City officials said Thursday that the new route will allow Church Street to act as a gateway to downtown New Haven and better connect the area to the waterfront. The project is costing the state of Connecticut $33 million.
“The key is that you have a lot of ways to get in and out of the center of the city,” Scott Healy ’96, the executive director of the Town Green Special Services District, said.
The bridge, constructed by O & G Industries, Inc., is 1,280 ft. long and 53 ft. wide, with one lane of traffic in each direction and two bike lanes. David Oneglia, the company’s president, said the 880 ton truss of the bridge was built on the ground and then picked up and placed over the yard in one motion to avoid interfering with train traffic.
Oneglia said this project was free of many of the pitfalls of his company’s usual construction jobs. Often traffic congestion makes delivering supplies difficult, working hours are restricted, and his workers face the constant danger of traffic just a few feet away, he said.
“It was a big relief for a lot of the guys, to be able to go to work and work like a gentleman and not like an animal,” Oneglia said.
Oneglia said construction on the bridge is almost complete and would be ready for traffic in another week or two but that the bridge will not open for another two months — about six months ahead of schedule. He said his company had finished the job early because the necessary equipment was already at the rail yard from a previous job. In addition, he said, they received good cooperation from rail officials and others at the site.

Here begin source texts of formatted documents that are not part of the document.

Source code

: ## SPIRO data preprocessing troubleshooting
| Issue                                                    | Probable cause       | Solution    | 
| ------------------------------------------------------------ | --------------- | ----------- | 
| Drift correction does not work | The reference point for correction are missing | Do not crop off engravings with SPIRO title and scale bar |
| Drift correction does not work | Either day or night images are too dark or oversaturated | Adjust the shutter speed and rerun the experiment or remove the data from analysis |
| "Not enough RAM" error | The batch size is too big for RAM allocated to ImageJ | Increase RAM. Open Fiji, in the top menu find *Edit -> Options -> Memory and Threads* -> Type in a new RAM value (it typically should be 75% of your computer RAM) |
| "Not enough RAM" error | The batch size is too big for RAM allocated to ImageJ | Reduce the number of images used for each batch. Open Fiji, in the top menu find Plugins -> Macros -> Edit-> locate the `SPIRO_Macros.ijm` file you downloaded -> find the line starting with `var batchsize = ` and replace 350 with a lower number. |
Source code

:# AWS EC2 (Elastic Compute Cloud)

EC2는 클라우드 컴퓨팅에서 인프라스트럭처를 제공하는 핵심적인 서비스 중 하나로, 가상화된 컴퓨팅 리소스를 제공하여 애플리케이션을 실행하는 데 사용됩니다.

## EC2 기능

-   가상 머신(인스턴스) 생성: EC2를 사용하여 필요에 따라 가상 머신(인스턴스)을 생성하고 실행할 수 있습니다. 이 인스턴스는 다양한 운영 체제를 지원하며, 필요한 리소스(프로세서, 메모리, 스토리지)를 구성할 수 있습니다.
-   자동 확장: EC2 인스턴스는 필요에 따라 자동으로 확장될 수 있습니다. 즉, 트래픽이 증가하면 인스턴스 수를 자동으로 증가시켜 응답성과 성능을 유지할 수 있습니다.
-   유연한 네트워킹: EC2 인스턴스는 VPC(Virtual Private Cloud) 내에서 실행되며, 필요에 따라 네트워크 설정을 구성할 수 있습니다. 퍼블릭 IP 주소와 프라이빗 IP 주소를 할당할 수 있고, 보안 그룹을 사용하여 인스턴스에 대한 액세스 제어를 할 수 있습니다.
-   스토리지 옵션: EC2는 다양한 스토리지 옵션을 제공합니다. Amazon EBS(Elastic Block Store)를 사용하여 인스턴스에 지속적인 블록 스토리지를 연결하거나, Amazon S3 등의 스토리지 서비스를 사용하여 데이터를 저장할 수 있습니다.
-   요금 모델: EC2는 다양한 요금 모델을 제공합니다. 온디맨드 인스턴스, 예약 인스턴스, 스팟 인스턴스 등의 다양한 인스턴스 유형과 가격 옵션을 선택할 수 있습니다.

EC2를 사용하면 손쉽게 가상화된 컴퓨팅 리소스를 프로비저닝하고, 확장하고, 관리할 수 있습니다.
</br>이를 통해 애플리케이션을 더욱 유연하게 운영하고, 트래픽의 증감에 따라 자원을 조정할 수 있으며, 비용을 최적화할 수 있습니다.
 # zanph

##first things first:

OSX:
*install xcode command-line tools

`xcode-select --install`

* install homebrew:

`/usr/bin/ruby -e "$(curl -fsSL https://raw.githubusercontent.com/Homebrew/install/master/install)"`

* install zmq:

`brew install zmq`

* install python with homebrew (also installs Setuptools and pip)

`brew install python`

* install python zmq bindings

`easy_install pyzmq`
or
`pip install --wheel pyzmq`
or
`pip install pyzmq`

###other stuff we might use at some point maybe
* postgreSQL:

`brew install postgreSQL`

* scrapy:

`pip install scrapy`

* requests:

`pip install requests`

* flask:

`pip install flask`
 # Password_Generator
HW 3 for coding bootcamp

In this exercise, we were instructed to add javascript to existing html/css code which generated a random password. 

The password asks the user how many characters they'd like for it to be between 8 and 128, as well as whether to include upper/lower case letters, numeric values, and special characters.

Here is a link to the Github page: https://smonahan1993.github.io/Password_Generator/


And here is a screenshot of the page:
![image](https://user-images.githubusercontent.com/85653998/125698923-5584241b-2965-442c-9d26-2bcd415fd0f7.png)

New Haven Economic Development Administrator Henry Fernandez LAW ’94 said the bridge will connect the waterfront to downtown and will join the Hill section of the city to Long Wharf. Calling the bridge “a pretty significant tool,” he said it should bring substantial development to the area over the next 10 years, yielding business and residential growth to Church Street, and connecting water, rail and road transportation in the city.
One other major advantage of the bridge, Healy said, is that it will connect downtown and the new IKEA store, scheduled to be completed by June 16, 2004. Healy said the store is “a huge regional draw” that will bring people in from as far away as Springfield and the suburbs of New York City. Healy said the bridge could also provide a more viable path for bikers.
Connecting these two parts of New Haven has been on the city’s agenda for over a century. Healy said the Elm City has been looking to create a boulevard to the waterfront since 1900.
Fernandez said New Haven’s Ninth Square was actually on the harbor when the city was originally founded. Over time, the area was filled in and the waterfront receded to its current location.
“Really it’s kind of going back to go forward,” Fernandez said.